--- The task ---
Will you quote precisely the lines that run from the top of the material below to the line containing "git commit 将文件提交到本地分支", both ends included?

--- Data for this task ---
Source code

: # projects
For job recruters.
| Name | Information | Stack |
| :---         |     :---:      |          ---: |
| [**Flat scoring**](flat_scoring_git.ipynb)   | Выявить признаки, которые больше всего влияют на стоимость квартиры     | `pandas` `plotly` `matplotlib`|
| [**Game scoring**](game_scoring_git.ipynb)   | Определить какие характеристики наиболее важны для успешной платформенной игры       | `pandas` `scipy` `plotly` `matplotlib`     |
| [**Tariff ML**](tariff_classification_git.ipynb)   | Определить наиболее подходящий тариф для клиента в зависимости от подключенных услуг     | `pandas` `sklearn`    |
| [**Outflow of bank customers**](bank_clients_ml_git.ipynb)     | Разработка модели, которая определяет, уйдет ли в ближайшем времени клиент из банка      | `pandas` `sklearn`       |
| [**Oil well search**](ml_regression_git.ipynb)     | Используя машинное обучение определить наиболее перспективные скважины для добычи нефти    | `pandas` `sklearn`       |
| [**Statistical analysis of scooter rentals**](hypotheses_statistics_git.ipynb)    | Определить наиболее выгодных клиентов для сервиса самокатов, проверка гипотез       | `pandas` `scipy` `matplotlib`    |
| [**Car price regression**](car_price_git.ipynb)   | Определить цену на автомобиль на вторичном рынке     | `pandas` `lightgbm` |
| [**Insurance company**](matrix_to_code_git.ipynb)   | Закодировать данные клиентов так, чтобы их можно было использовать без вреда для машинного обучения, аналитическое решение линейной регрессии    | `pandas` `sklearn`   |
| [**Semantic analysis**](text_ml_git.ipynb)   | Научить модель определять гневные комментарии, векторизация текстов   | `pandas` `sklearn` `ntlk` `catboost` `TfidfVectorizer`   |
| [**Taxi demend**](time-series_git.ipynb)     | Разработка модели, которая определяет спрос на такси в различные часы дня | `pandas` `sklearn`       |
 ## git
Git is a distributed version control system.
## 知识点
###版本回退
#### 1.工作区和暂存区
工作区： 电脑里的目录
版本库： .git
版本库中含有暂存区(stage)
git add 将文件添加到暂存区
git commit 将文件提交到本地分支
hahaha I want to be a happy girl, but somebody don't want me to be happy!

--- Completed exercise ---
Source code

: # projects
For job recruters.
| Name | Information | Stack |
| :---         |     :---:      |          ---: |
| [**Flat scoring**](flat_scoring_git.ipynb)   | Выявить признаки, которые больше всего влияют на стоимость квартиры     | `pandas` `plotly` `matplotlib`|
| [**Game scoring**](game_scoring_git.ipynb)   | Определить какие характеристики наиболее важны для успешной платформенной игры       | `pandas` `scipy` `plotly` `matplotlib`     |
| [**Tariff ML**](tariff_classification_git.ipynb)   | Определить наиболее подходящий тариф для клиента в зависимости от подключенных услуг     | `pandas` `sklearn`    |
| [**Outflow of bank customers**](bank_clients_ml_git.ipynb)     | Разработка модели, которая определяет, уйдет ли в ближайшем времени клиент из банка      | `pandas` `sklearn`       |
| [**Oil well search**](ml_regression_git.ipynb)     | Используя машинное обучение определить наиболее перспективные скважины для добычи нефти    | `pandas` `sklearn`       |
| [**Statistical analysis of scooter rentals**](hypotheses_statistics_git.ipynb)    | Определить наиболее выгодных клиентов для сервиса самокатов, проверка гипотез       | `pandas` `scipy` `matplotlib`    |
| [**Car price regression**](car_price_git.ipynb)   | Определить цену на автомобиль на вторичном рынке     | `pandas` `lightgbm` |
| [**Insurance company**](matrix_to_code_git.ipynb)   | Закодировать данные клиентов так, чтобы их можно было использовать без вреда для машинного обучения, аналитическое решение линейной регрессии    | `pandas` `sklearn`   |
| [**Semantic analysis**](text_ml_git.ipynb)   | Научить модель определять гневные комментарии, векторизация текстов   | `pandas` `sklearn` `ntlk` `catboost` `TfidfVectorizer`   |
| [**Taxi demend**](time-series_git.ipynb)     | Разработка модели, которая определяет спрос на такси в различные часы дня | `pandas` `sklearn`       |
 ## git
Git is a distributed version control system.
## 知识点
###版本回退
#### 1.工作区和暂存区
工作区： 电脑里的目录
版本库： .git
版本库中含有暂存区(stage)
git add 将文件添加到暂存区
git commit 将文件提交到本地分支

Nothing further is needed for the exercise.